I'm not 100% sure that i'm using correct checks here,
but this fix appears to be going in the right direction..

Let me know if i'm missing some checks here..

Fixes PR43840.

Diff Detail

Event Timeline

lebedev.ri created this revision.Oct 30 2019, 8:22 AM
fhahn added a comment.Nov 4 2019, 2:14 AM

I'm not really sure how that would look, if we look at -loop-unroll -O3
for those tests, said loops no longer have that condition anyway.
And if we do peel off one more iteration regardless, then we bloat
the code by performing one loop iteration outside of the loop,
without simplifying the loop.

The interesting test cases for the FIXME are test7 and test8. In those cases, we have to peel off 4 iterations, to eliminate the condition in the loop, but with the current logic we peel off only 3: we currently try to peel until a condition in the loop becomes known. For monotonic predicates, we know it will stay known for the rest of the loop (and can be eliminated further down the road).

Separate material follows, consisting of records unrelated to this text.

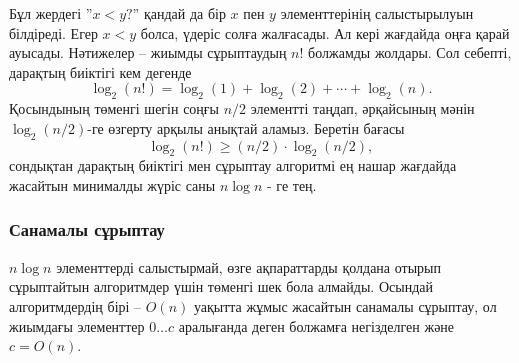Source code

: \begin{center}
\end{center}

Бұл жердегі ''$x<y?$'' қандай да бір
$x$ пен $y$ элементтерінің салыстырылуын білдіреді.
Егер $x<y$ болса, үдеріс солға жалғасады.
Ал кері жағдайда оңға қарай ауысады.
Нәтижелер -- жиымды сұрыптаудың $n!$ болжамды жолдары.
Сол себепті, дарақтың биіктігі кем дегенде
\[ \log_2(n!) = \log_2(1)+\log_2(2)+\cdots+\log_2(n).\]
Қосындының төменгі шегін соңғы $n/2$ элементті таңдап,
әрқайсының мәнін $\log_2(n/2)$-ге өзгерту арқылы анықтай аламыз.
Беретін бағасы
\[ \log_2(n!) \ge (n/2) \cdot \log_2(n/2),\]
сондықтан дарақтың биіктігі мен сұрыптау
алгоритмі ең нашар жағдайда жасайтын 
минималды жүріс саны $n \log n$ - ге тең.

\subsubsection{Санамалы сұрыптау}

$n \log n$ элементтерді салыстырмай,
өзге ақпараттарды қолдана отырып сұрыптайтын алгоритмдер
үшін төменгі шек бола алмайды.
Осындай алгоритмдердің бірі -- $O(n)$ уақытта жұмыс жасайтын
санамалы сұрыптау, ол жиымдағы элементтер $0 \ldots c$ 
аралығанда деген болжамға негізделген және $c=O(n)$.

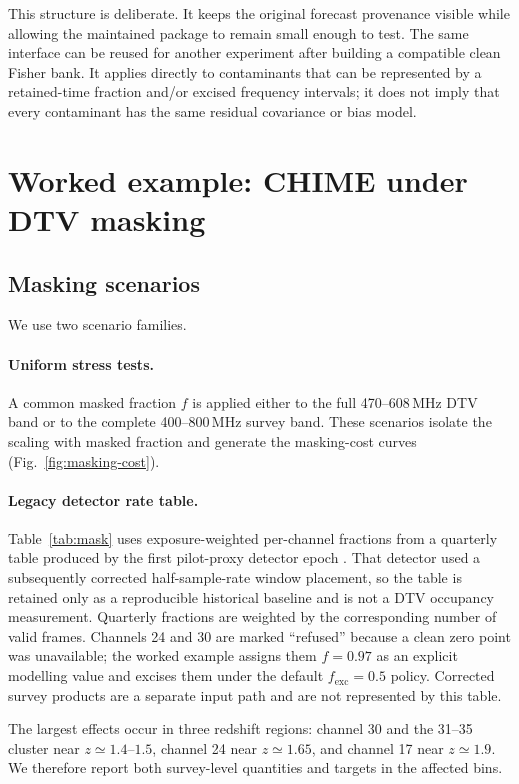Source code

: This structure is deliberate. It keeps the original forecast provenance
visible while allowing the maintained package to remain small enough to
test. The same interface can be reused for another experiment after
building a compatible clean Fisher bank. It applies directly to
contaminants that can be represented by a retained-time fraction and/or
excised frequency intervals; it does not imply that every contaminant
has the same residual covariance or bias model.

\section{Worked example: CHIME under DTV masking}
\label{sec:example}

\subsection{Masking scenarios}
\label{sec:scenarios}

We use two scenario families.

\paragraph{Uniform stress tests.}
A common masked fraction $f$ is applied either to the full
470--608\,MHz DTV band or to the complete 400--800\,MHz survey band.
These scenarios isolate the scaling with masked fraction and generate
the masking-cost curves (Fig.~\ref{fig:masking-cost}).

\paragraph{Legacy detector rate table.}
Table~\ref{tab:mask} uses exposure-weighted per-channel fractions from a
quarterly table produced by the first pilot-proxy detector epoch
\citep{PilotProxy}. That detector used a subsequently corrected half-sample-rate
window placement, so the table is retained only as a reproducible historical
baseline and is not a DTV occupancy measurement. Quarterly fractions are
weighted by the corresponding number of valid frames. Channels 24 and 30 are
marked ``refused'' because a clean zero point was unavailable; the worked
example assigns them $f=0.97$ as an explicit modelling value and excises them
under the default $f_\mathrm{exc}=0.5$ policy. Corrected survey products are a
separate input path and are not represented by this table.

The largest effects occur in three redshift regions: channel 30 and the
31--35 cluster near $z\simeq1.4$--$1.5$, channel 24 near
$z\simeq1.65$, and channel 17 near $z\simeq1.9$. We therefore report
both survey-level quantities and targets in the affected bins.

For EQ/NE that's not the case. In some cases (like in the tests), it is enough to peel one additional iteration, if the predicate becomes known for the rest of the loop. I think the reason why the conditions in test7 and test8 get eliminated with -loop-unroll -O3 is that they will get peeled twice. It would also be good to add an additional test cases with NE/EQ predicates that alternate (e.g. a check that the induction variable is even/odd). For such loops, peeling of the first iteration is not really helpful.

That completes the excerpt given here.